══ Available data

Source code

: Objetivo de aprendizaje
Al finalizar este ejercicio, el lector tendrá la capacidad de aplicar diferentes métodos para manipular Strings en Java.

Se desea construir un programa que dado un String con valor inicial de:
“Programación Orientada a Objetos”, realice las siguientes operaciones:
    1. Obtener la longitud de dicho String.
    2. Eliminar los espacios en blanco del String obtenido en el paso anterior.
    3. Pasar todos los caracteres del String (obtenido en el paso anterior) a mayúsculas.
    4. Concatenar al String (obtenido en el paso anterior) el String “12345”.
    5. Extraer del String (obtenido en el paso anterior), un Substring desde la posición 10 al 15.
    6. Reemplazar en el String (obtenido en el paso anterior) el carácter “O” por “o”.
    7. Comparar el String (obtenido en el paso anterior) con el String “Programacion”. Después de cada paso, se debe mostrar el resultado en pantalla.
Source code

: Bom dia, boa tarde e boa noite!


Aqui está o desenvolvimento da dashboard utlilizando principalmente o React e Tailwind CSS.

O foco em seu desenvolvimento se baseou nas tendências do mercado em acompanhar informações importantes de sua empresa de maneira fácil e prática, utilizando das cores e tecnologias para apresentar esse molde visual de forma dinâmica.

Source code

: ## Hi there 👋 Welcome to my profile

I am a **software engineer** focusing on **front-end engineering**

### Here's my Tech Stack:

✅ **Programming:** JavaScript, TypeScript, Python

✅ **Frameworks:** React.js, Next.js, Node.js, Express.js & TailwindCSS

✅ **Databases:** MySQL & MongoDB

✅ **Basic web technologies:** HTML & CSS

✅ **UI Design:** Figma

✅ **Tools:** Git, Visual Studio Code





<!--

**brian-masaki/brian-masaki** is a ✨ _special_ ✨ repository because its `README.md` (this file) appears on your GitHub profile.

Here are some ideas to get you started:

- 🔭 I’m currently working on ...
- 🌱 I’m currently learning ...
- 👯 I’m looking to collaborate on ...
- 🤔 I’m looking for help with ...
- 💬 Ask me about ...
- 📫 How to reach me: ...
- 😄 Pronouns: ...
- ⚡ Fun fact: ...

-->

════

--- Task details ---
Each record shown above must be reproduced exactly.

--- Your response ---
Source code

: Objetivo de aprendizaje
Al finalizar este ejercicio, el lector tendrá la capacidad de aplicar diferentes métodos para manipular Strings en Java.

Se desea construir un programa que dado un String con valor inicial de:
“Programación Orientada a Objetos”, realice las siguientes operaciones:
    1. Obtener la longitud de dicho String.
    2. Eliminar los espacios en blanco del String obtenido en el paso anterior.
    3. Pasar todos los caracteres del String (obtenido en el paso anterior) a mayúsculas.
    4. Concatenar al String (obtenido en el paso anterior) el String “12345”.
    5. Extraer del String (obtenido en el paso anterior), un Substring desde la posición 10 al 15.
    6. Reemplazar en el String (obtenido en el paso anterior) el carácter “O” por “o”.
    7. Comparar el String (obtenido en el paso anterior) con el String “Programacion”. Después de cada paso, se debe mostrar el resultado en pantalla.
Source code

: Bom dia, boa tarde e boa noite!


Aqui está o desenvolvimento da dashboard utlilizando principalmente o React e Tailwind CSS.

O foco em seu desenvolvimento se baseou nas tendências do mercado em acompanhar informações importantes de sua empresa de maneira fácil e prática, utilizando das cores e tecnologias para apresentar esse molde visual de forma dinâmica.

Source code

: ## Hi there 👋 Welcome to my profile

I am a **software engineer** focusing on **front-end engineering**

### Here's my Tech Stack:

✅ **Programming:** JavaScript, TypeScript, Python

✅ **Frameworks:** React.js, Next.js, Node.js, Express.js & TailwindCSS

✅ **Databases:** MySQL & MongoDB

✅ **Basic web technologies:** HTML & CSS

✅ **UI Design:** Figma

✅ **Tools:** Git, Visual Studio Code





<!--

**brian-masaki/brian-masaki** is a ✨ _special_ ✨ repository because its `README.md` (this file) appears on your GitHub profile.

Here are some ideas to get you started:

- 🔭 I’m currently working on ...
- 🌱 I’m currently learning ...
- 👯 I’m looking to collaborate on ...
- 🤔 I’m looking for help with ...
- 💬 Ask me about ...
- 📫 How to reach me: ...
- 😄 Pronouns: ...
- ⚡ Fun fact: ...

-->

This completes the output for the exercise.